Well said Richard. I think that is a really good idea.
Thus instead of:
`
@richardofsussex I have to say that I am now 100% confused. At the start of this week I had been working on a new specification for parms csv files that were to be populated by the API extracts. All census for England from 1851 -1911 have essentially the same structure. 1841 is uniquely different. I was evolving toward Census/Country/District/Subdistrict/Parish,/Hamlet/Notes fields which would fit into a revised database structure. I never got to the point of writing that specification with the receipt of the revised extracts based on the parent child extracts in xml. These were seen as likely making the csv specification irrelevant since xml files can be directly converted into a ruby hash and is based on TNA structure.

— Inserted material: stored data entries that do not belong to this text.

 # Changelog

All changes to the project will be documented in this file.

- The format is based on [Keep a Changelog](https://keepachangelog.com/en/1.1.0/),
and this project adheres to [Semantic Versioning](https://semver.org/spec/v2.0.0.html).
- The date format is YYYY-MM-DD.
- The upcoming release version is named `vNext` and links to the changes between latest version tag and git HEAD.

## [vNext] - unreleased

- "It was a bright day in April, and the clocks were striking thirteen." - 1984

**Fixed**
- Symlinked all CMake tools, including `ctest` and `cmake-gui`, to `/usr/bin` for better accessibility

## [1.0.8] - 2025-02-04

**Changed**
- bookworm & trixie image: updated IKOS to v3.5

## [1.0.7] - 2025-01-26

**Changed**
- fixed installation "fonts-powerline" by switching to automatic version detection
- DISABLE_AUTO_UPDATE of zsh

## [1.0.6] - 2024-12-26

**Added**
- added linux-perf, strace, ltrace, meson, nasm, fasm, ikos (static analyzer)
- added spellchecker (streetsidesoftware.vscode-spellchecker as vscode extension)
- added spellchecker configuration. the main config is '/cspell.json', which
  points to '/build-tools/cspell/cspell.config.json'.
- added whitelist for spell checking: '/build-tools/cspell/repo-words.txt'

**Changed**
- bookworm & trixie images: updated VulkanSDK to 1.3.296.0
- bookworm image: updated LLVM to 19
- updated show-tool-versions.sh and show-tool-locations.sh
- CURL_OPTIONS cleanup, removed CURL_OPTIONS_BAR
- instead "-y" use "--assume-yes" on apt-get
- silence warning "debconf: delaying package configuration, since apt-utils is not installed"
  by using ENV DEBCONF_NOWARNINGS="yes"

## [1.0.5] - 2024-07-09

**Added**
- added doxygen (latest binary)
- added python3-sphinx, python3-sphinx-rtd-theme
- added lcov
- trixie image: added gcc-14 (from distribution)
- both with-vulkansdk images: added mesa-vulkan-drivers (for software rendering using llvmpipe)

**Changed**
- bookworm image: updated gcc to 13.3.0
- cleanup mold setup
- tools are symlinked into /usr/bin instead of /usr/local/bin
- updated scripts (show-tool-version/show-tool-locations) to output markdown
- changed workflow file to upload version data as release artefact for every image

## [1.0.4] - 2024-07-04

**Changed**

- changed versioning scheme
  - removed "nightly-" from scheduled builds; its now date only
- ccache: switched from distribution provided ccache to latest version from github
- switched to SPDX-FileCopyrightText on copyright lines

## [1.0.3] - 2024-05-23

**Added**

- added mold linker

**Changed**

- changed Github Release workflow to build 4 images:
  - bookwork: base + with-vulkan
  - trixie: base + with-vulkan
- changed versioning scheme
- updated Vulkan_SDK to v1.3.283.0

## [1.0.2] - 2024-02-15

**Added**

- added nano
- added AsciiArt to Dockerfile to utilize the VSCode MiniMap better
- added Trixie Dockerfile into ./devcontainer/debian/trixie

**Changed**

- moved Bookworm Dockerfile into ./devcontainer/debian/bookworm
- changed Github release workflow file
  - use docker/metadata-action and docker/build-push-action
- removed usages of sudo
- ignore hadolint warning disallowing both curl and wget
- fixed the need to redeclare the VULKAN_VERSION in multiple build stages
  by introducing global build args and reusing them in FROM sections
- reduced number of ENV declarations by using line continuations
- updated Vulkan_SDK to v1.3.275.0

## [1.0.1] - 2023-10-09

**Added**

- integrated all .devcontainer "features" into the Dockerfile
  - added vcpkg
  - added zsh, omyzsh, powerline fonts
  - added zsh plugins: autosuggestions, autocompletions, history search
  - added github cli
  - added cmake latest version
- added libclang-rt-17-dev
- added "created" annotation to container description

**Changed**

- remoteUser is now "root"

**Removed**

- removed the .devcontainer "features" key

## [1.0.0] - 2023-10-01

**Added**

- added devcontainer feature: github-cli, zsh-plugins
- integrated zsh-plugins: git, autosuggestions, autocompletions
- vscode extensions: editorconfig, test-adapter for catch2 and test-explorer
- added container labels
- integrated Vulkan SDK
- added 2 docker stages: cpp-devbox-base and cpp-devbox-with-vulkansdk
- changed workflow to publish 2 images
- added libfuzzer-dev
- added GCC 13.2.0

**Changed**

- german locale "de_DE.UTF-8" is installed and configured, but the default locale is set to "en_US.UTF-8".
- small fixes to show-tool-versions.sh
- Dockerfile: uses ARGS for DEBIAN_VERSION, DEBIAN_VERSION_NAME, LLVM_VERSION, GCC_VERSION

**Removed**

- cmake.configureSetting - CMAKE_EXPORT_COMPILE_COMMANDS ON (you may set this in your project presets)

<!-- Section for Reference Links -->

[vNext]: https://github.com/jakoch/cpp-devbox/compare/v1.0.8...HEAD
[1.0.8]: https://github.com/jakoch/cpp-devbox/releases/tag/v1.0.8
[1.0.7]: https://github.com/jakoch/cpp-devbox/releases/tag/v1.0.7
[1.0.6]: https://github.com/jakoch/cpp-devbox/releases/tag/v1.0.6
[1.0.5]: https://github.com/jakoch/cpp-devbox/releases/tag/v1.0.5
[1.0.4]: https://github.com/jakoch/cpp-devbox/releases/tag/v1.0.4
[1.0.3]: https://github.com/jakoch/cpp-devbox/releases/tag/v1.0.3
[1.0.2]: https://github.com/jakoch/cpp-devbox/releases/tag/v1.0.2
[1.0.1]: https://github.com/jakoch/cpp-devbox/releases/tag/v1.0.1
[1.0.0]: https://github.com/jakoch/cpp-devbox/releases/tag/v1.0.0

At no stage in this have I used the term place. That was deliberate because unfortunately place means something different to everyone; even TNA avoids its use except in the occasional text. It is a term that causes miscommunication throughout FreeUKGEN.
The new proposal appears to have a flat structure with every element a place. The actual coding is beyond my level of understanding of xml with the trailing / and the place closure eg
@Captainkirkdawson no, the suggested structure is anything but flat. I apologize: I omitted the end-tags from my example and then GitHub lumped all the markup together. Hopefully the image above makes my intention clearer. This is only a suggestion, inspired in part by your suggestion that we should retain the distinction between hundreds, wapentakes, sokes, etc. for 1841. I'm happy to go the other way; towards a more uniform structure.

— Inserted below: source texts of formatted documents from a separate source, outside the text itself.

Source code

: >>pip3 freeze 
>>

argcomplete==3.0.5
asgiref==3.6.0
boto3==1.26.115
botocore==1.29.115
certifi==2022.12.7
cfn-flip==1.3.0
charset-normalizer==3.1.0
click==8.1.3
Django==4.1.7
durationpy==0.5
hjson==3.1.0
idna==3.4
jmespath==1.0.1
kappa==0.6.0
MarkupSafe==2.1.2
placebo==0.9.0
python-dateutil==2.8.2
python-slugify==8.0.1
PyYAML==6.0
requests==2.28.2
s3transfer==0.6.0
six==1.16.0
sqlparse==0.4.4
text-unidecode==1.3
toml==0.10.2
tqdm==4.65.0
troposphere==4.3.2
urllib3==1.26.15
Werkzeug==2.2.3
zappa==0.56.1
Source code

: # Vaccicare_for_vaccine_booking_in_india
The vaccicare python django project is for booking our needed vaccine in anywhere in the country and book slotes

1851-overview-2.zip @Captainkirkdawson here is 1851 (the last one to be addressed). I have made the XML with specific tags for each level: District, Sub-District, Parish and Hamlet. They should all have a name attribute, and possibly piece (Districts only), code and note attributes. Is this a pattern which you would be happy for me to apply to all the later years? If we can agree on that format, then we can look at 1841 as a special case and decide how to deal with it.
rg14-overview-4.zip @Captainkirkdawson I've made the changes you requested to rg14. Also placed the parish name in a 'name' attribute, and split off comments in brackets into a 'note' attribute.

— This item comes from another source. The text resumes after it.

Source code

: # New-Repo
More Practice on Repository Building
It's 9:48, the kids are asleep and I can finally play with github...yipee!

@richardofsussex wrt 1851-overview-2 A quick review shows a problem. There are no parishes for many sub districts. Just look at the first 2. I suspect that parish is not being extracted if there is no hamlet.
Good catch: I think I can fix this quickly.
1851-overview-2.zip Here we go ...
@richardofsussex New version of 1851-overview-2 looks to be fine. Like the notes extraction. Will not know more until I try to process into the database. Will not be attempting that for a while as I have too much on my plate rg14-overview-4 has addressed the issues raised and looks OK subject to same caveat above
That's fine: no rush. So long as I know you are happy with the format I am producing, I can continue to tidy up the other years. So long as the XML is consistently structured, it wouldn't be a big job for me to tweak it, were there to be problems when you come to load it.
rg9-overview-4.zip Here is rg9, with the islands and the name/note analysis. I tried and failed in a search for the ships: "recorded elsewhere" ...
rg10-overview-6.zip Here is the updated rg10, with District names restored, hamlets within parishes and the Royal Navy districts recorded as "Ships".
rg10-overview-6.zip Ditto with the ships actually present! (They were recorded as hamlets, so were stripped out by a routine which expected there always to be a parish present.)
Currently Parms files are loaded into FC2 from FC1 after FC1 has been updated. They are incorporated into FC2 through the overall FC2 monthly update. We need to be able to a)load a parms file directly into FC2 and b) this needs to be independent of the overall FC2 update. This is an urgent requirement for loading 1901 and 1911 Params files and to allow for checking of CVS uploads of 1901 and 1911 records.